Of course, Alex Whybrow, who worked as Sweeney, was a lot more than a wrestler. The newspaper noted that he had been a house painter, a blacksmith’s apprentice and Kaplan tutor before getting a full-time gig for Ring of Honor.
He also did a lot more than just manage during his life in professional wrestling.
And he obviously had given the sport a lot more thought than most.
In an interview with The Believer magazine in January 2010, Whybrow talked about the feeling of performing in front of a crowd.
“Hero is a huge word. We’re all regular people, in the locker room and in the audience, but when the music starts and you walk through that curtain, it’s time to be larger than life,” Whybrow told writer Andrew Simmons. “You have a vocabulary of moves to make you larger than life.
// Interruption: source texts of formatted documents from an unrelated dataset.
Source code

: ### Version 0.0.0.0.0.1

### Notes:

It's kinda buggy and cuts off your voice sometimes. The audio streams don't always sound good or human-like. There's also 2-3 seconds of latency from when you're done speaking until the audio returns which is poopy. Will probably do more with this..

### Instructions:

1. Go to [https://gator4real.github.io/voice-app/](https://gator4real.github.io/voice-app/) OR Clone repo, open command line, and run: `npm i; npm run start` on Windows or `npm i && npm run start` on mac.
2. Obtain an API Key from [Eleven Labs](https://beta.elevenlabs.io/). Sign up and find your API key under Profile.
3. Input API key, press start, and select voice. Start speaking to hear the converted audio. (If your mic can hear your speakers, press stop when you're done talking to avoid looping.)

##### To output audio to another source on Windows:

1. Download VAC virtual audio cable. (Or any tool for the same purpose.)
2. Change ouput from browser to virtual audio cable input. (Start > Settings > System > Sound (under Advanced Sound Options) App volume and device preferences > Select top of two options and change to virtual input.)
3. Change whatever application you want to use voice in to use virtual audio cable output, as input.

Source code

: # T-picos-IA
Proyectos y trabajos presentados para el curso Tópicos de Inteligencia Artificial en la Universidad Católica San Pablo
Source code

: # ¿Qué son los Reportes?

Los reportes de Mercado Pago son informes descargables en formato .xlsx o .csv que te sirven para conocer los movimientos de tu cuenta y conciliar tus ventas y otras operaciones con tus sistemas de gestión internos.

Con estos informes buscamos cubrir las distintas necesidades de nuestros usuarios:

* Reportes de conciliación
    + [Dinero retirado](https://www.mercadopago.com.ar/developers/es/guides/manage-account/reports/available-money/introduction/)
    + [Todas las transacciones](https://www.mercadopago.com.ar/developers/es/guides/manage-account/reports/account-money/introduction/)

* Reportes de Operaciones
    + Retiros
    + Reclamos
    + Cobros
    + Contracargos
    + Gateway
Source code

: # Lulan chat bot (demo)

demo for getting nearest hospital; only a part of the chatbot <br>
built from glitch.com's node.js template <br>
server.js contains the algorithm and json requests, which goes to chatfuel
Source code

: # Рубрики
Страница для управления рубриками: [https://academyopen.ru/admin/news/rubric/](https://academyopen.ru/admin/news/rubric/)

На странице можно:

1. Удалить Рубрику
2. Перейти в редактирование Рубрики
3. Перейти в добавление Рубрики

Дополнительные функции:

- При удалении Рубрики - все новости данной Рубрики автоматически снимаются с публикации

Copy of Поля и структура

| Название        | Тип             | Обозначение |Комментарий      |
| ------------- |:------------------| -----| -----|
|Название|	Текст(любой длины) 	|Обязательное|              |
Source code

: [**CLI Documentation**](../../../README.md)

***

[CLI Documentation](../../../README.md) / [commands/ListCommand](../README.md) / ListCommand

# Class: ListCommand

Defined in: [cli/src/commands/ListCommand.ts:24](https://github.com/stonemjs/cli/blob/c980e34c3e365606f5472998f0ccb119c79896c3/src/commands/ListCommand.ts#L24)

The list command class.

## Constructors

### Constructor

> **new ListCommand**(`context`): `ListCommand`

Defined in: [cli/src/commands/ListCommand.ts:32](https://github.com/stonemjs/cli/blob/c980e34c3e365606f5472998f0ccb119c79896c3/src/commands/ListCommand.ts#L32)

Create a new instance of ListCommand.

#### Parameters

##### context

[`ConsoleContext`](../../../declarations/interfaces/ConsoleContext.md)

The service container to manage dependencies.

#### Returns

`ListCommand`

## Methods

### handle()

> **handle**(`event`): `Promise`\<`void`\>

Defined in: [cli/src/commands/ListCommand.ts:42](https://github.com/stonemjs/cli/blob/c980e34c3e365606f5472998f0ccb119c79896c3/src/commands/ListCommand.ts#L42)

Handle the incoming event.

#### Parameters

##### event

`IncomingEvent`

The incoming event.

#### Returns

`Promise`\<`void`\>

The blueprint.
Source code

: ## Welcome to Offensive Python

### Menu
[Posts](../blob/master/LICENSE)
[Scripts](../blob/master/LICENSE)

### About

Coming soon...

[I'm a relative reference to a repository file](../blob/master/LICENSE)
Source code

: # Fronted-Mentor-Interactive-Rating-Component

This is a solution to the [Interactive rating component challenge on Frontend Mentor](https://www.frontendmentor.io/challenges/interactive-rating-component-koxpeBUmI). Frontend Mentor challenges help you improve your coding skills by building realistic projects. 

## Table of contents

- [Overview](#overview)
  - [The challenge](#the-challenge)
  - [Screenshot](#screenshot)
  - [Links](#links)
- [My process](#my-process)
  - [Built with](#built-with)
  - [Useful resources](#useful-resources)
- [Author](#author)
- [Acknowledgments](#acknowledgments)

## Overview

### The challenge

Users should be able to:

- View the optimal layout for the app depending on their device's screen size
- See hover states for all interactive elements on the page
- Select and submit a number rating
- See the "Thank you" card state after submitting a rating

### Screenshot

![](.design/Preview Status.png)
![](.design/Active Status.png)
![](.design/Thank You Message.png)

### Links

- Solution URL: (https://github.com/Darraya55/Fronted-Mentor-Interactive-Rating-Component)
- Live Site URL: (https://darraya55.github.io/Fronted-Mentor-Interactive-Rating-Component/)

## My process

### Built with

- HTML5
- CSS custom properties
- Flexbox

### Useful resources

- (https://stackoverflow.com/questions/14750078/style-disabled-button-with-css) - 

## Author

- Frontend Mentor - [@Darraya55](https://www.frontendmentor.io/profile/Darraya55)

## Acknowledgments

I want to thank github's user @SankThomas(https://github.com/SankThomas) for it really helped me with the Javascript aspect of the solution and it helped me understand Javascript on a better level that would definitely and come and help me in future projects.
People want to believe in you and make you larger. You can do Shakespeare in the park in front of nobody and it’s still Shakespeare, but wrestling needs fans to work. Athletes and actors don’t depend on fans the way we do. We appreciate them because they’re involved.”
Whybrow was a native of Winnetka, IL, graduating from New Trier Township High School before heading off to Oberlin College in Oberlin, OH, where he studied English. During a work/study program at college, he went to India and caught a wrestling bug, having watched the “real primitive, circle-in-the-dirt type stuff,” he told the Tribune. “Amateur style, wearing loincloths — that’s what it is.”
He headed to Philadelphia to train with CHIKARA, and honed his character. Debuting in 2000, he was unafraid to travel, performing from the west coast to the east, and up into Canada.
Though “Sweet ‘n’ Sour” Larry Sweeney, the manager, is what most will remember him as, Whybrow did have a high-profile gig in July 2006 on Monday Night Raw, even getting microphone time, as a Nick Hogan look-a-like for a spoof segment Orton Knows Best.
In an August 2010 rant on his MySpace page, Whybrow addressed some of his frustrations with the wrestling world, and though he was moving to Louisiana to compete, was unsure how much longer he’d be in the game.
“Then I may disappear never to return to this business again, or I may be back. I honestly don’t know at this point,” he wrote.
Early reports are that he took his own life.